* **TASK OBJECTIVE**
Within the records below, find the line with "## Coverage" and the line with "#### 📝 &nbsp;&nbsp;[Blog](https://ricard.blog)", then reproduce exactly those two lines and all lines between them, without any picture.

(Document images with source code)
━━━━━━━━
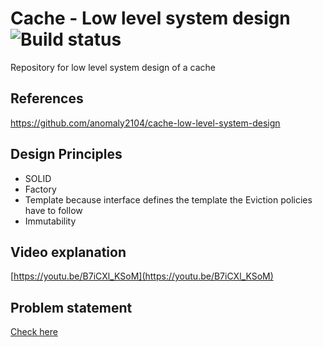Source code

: # Cache - Low level system design ![Build status](https://travis-ci.org/anomaly2104/cache-low-level-system-design.svg?branch=master)
 Repository for low level system design of a cache
 
## References
https://github.com/anomaly2104/cache-low-level-system-design

## Design Principles
* SOLID
* Factory
* Template because interface defines the template the Eviction policies have to follow
* Immutability

## Video explanation
[https://youtu.be/B7iCXl_KSoM](https://youtu.be/B7iCXl_KSoM)

## Problem statement
[Check here](problem-statement.md)
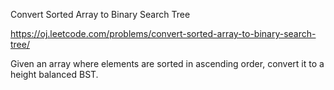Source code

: Convert Sorted Array to Binary Search Tree

https://oj.leetcode.com/problems/convert-sorted-array-to-binary-search-tree/

Given an array where elements are sorted in ascending order, convert it to a height balanced BST.
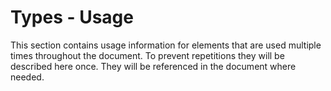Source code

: # Types - Usage

This section contains usage information for elements that are used
multiple times throughout the document. To prevent repetitions they will be
described here once. They will be referenced in the document where needed.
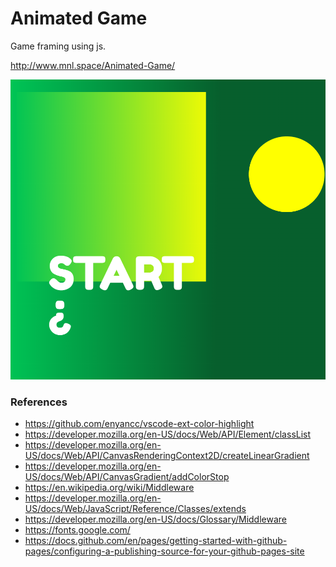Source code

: # Animated Game
Game framing using js.

http://www.mnl.space/Animated-Game/

[![Animated-Gradient](Animated-Game.png)](http://mnl.space/Animated-Game/)


### References
- https://github.com/enyancc/vscode-ext-color-highlight
- https://developer.mozilla.org/en-US/docs/Web/API/Element/classList
- https://developer.mozilla.org/en-US/docs/Web/API/CanvasRenderingContext2D/createLinearGradient
- https://developer.mozilla.org/en-US/docs/Web/API/CanvasGradient/addColorStop
- https://en.wikipedia.org/wiki/Middleware
- https://developer.mozilla.org/en-US/docs/Web/JavaScript/Reference/Classes/extends
- https://developer.mozilla.org/en-US/docs/Glossary/Middleware
- https://fonts.google.com/
- https://docs.github.com/en/pages/getting-started-with-github-pages/configuring-a-publishing-source-for-your-github-pages-site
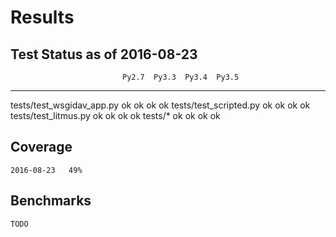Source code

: # Results

## Test Status as of 2016-08-23

                             Py2.7  Py3.3  Py3.4  Py3.5
---------------------------------------------------------
tests/test_wsgidav_app.py    ok     ok     ok     ok
tests/test_scripted.py       ok     ok     ok     ok
tests/test_litmus.py         ok     ok     ok     ok
tests/*                      ok     ok     ok     ok


## Coverage
    2016-08-23   49%

## Benchmarks
    TODO
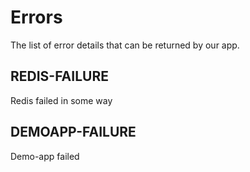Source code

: # Errors

The list of error details that can be returned by our app.

## REDIS-FAILURE

Redis failed in some way

## DEMOAPP-FAILURE

Demo-app failed
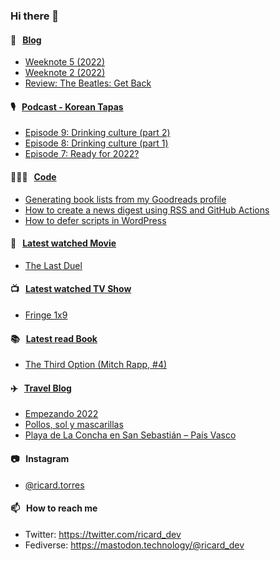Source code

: ### Hi there 👋

#### 📝 &nbsp;&nbsp;[Blog](https://ricard.blog)

- [Weeknote 5 (2022)](https://ricard.blog/weeknote/week-5-2022/)
- [Weeknote 2 (2022)](https://ricard.blog/weeknote/week-2-2022/)
- [Review: The Beatles: Get Back](https://ricard.blog/review/the-beatles-get-back/)

#### 🎙 &nbsp;&nbsp;[Podcast - Korean Tapas](https://koreantapas.show/)

- [Episode 9: Drinking culture (part 2)](https://anchor.fm/korean-tapas/episodes/Episode-9-Drinking-culture-part-2-e1dknui)
- [Episode 8: Drinking culture (part 1)](https://anchor.fm/korean-tapas/episodes/Episode-8-Drinking-culture-part-1-e1d1107)
- [Episode 7: Ready for 2022?](https://anchor.fm/korean-tapas/episodes/Episode-7-Ready-for-2022-e1caoiu)

#### 👨🏻‍💻 &nbsp;&nbsp;[Code](https://ricard.dev)

- [Generating book lists from my Goodreads profile](https://ricard.dev/generating-book-lists-from-my-goodreads-profile/)
- [How to create a news digest using RSS and GitHub Actions](https://ricard.dev/how-to-create-a-news-digest-using-rss-and-github-actions/)
- [How to defer scripts in WordPress](https://ricard.dev/how-to-defer-scripts-in-wordpress/)

#### 🍿 &nbsp;&nbsp;[Latest watched Movie](https://quicoto.github.io/reviews/movies/)

- [The Last Duel](https://quicoto.github.io/reviews/movies/the-last-duel/)

#### 📺 &nbsp;&nbsp;[Latest watched TV Show](https://quicoto.github.io/reviews/tv-shows)

- [Fringe 1x9](https://quicoto.github.io/reviews/tv-shows/fringe/1x9/)

#### 📚 &nbsp;&nbsp;[Latest read Book](https://ricard.blog/books/)

- [The Third Option (Mitch Rapp, #4)](https://www.goodreads.com/review/show/4368213538?utm_medium=api&amp;utm_source=rss)

#### ✈️ &nbsp;&nbsp;[Travel Blog](https://www.quicoto.com/)

- [Empezando 2022](https://www.quicoto.com/empezando-2022/)
- [Pollos, sol y mascarillas](https://www.quicoto.com/pollos-sol-y-mascarillas/)
- [Playa de La Concha en San Sebastián – País Vasco](https://www.quicoto.com/playa-de-la-concha-en-san-sebastian-pais-vasco/)

#### 📷 &nbsp;&nbsp;Instagram
- [@ricard.torres](https://www.instagram.com/ricard.torres/)

#### 📫 &nbsp;&nbsp;How to reach me

- Twitter: https://twitter.com/ricard_dev
- Fediverse: https://mastodon.technology/@ricard_dev

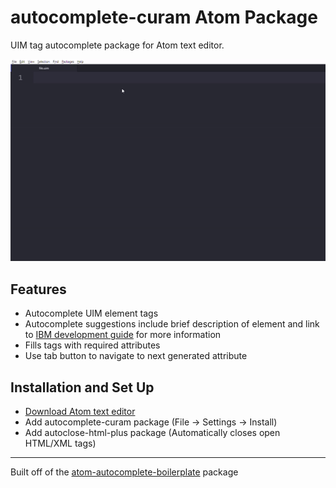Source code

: # autocomplete-curam Atom Package

UIM tag autocomplete package for Atom text editor.

![](data/atomexamplegif.gif)

## Features

* Autocomplete UIM element tags
* Autocomplete suggestions include brief description of element and link to [IBM development guide](https://www.ibm.com/support/knowledgecenter/en/SS8S5A_7.0.4/com.ibm.curam.content.doc/WebClientReference/r_WEBCREF_Reference1UimReferenceForPagesViews1.html) for more information
* Fills tags with required attributes
* Use tab button to navigate to next generated attribute

## Installation and Set Up

* [Download Atom text editor](https://atom.io/)
* Add autocomplete-curam package (File -> Settings -> Install)
* Add autoclose-html-plus package (Automatically closes open HTML/XML tags)

- - - -

Built off of the [atom-autocomplete-boilerplate](https://atom.io/packages/autocomplete-boilerplate) package

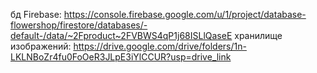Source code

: бд Firebase: https://console.firebase.google.com/u/1/project/database-flowershop/firestore/databases/-default-/data/~2Fproduct~2FVBWS4qP1j68ISLlQaseE
хранилище изображений: https://drive.google.com/drive/folders/1n-LKLNBoZr4fu0FoOeR3JLpE3iYlCCUR?usp=drive_link
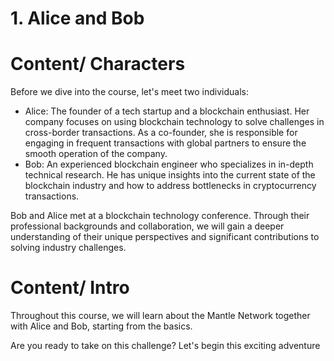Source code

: # 1. Alice and Bob

# Content/ Characters

Before we dive into the course, let's meet two individuals:

- Alice: The founder of a tech startup and a blockchain enthusiast. Her company focuses on using blockchain technology to solve challenges in cross-border transactions. As a co-founder, she is responsible for engaging in frequent transactions with global partners to ensure the smooth operation of the company.
- Bob: An experienced blockchain engineer who specializes in in-depth technical research. He has unique insights into the current state of the blockchain industry and how to address bottlenecks in cryptocurrency transactions.

Bob and Alice met at a blockchain technology conference. Through their professional backgrounds and collaboration, we will gain a deeper understanding of their unique perspectives and significant contributions to solving industry challenges.

# Content/ Intro

Throughout this course, we will learn about the Mantle Network together with Alice and Bob, starting from the basics.

Are you ready to take on this challenge?
Let's begin this exciting adventure
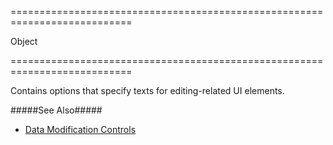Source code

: <!--**
/*-------------------------------------------
    Auto-generated file. Do not modify.
-------------------------------------------

**-->
===========================================================================
<!--type-->Object<!--/type-->
===========================================================================

<!--shortDescription-->
Contains options that specify texts for editing-related UI elements.
<!--/shortDescription-->

<!--fullDescription-->
#####See Also#####
- [Data Modification Controls](/Documentation/Guide/Widgets/DataGrid/Visual_Elements/#Data_Modification_Controls)
<!--/fullDescription-->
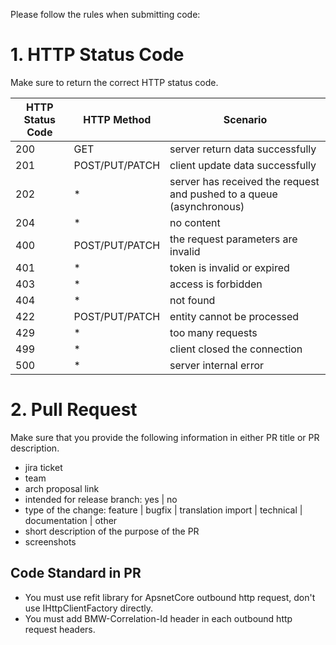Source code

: Please follow the rules when submitting code:

# 1. HTTP Status Code

Make sure to return the correct HTTP status code.

HTTP Status Code | HTTP Method | Scenario
-- | -- | --
200 | GET | server return data successfully
201 | POST/PUT/PATCH | client update data successfully
202 | * | server has received the request and pushed to a queue (asynchronous)
204 | * | no content
400 | POST/PUT/PATCH | the request parameters are invalid
401 | * | token is invalid or expired
403 | * | access is forbidden
404 | * | not found
422 | POST/PUT/PATCH | entity cannot be processed
429 | * | too many requests
499 | * | client closed the connection
500 | * | server internal error

# 2. Pull Request

Make sure that you provide the following information in either PR title or PR description.

- jira ticket
- team
- arch proposal link
- intended for release branch: yes | no
- type of the change: feature | bugfix | translation import | technical | documentation | other
- short description of the purpose of the PR
- screenshots

## Code Standard in PR

- You must use refit library for ApsnetCore outbound http request, don't use IHttpClientFactory directly.
- You must add BMW-Correlation-Id header in each outbound http request headers.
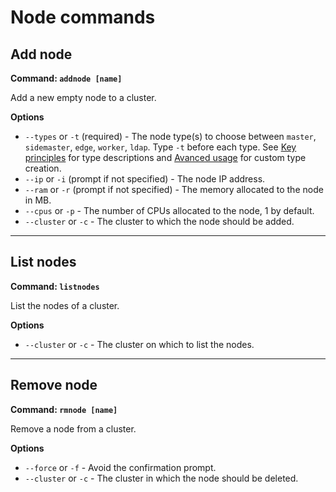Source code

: # Node commands

## Add node

**Command: `addnode [name]`**

Add a new empty node to a cluster.

**Options**

- `--types` or `-t` (required) - The node type(s) to choose between `master`, `sidemaster`, `edge`, `worker`, `ldap`. Type `-t` before each type. See [Key principles](../getting-started/key-principles.md) for type descriptions and [Avanced usage](../advanced-usage.md) for custom type creation.
- `--ip` or `-i` (prompt if not specified) - The node IP address.
- `--ram` or `-r` (prompt if not specified) - The memory allocated to the node in MB.
- `--cpus` or `-p` - The number of CPUs allocated to the node, 1 by default.
- `--cluster` or `-c` - The cluster to which the node should be added.

---
## List nodes

**Command: `listnodes`**

List the nodes of a cluster.

**Options**

- `--cluster` or `-c` - The cluster on which to list the nodes.

---
## Remove node

**Command: `rmnode [name]`**

Remove a node from a cluster.

**Options**

- `--force` or `-f` - Avoid the confirmation prompt.
- `--cluster` or `-c` - The cluster in which the node should be deleted.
━━━━━━━━
* **EXERCISE RESULT**
## Coverage
    2016-08-23   49%

## Benchmarks
    TODO
Source code

: # Errors

The list of error details that can be returned by our app.

## REDIS-FAILURE

Redis failed in some way

## DEMOAPP-FAILURE

Demo-app failed
Source code

: ### Hi there 👋

#### 📝 &nbsp;&nbsp;[Blog](https://ricard.blog)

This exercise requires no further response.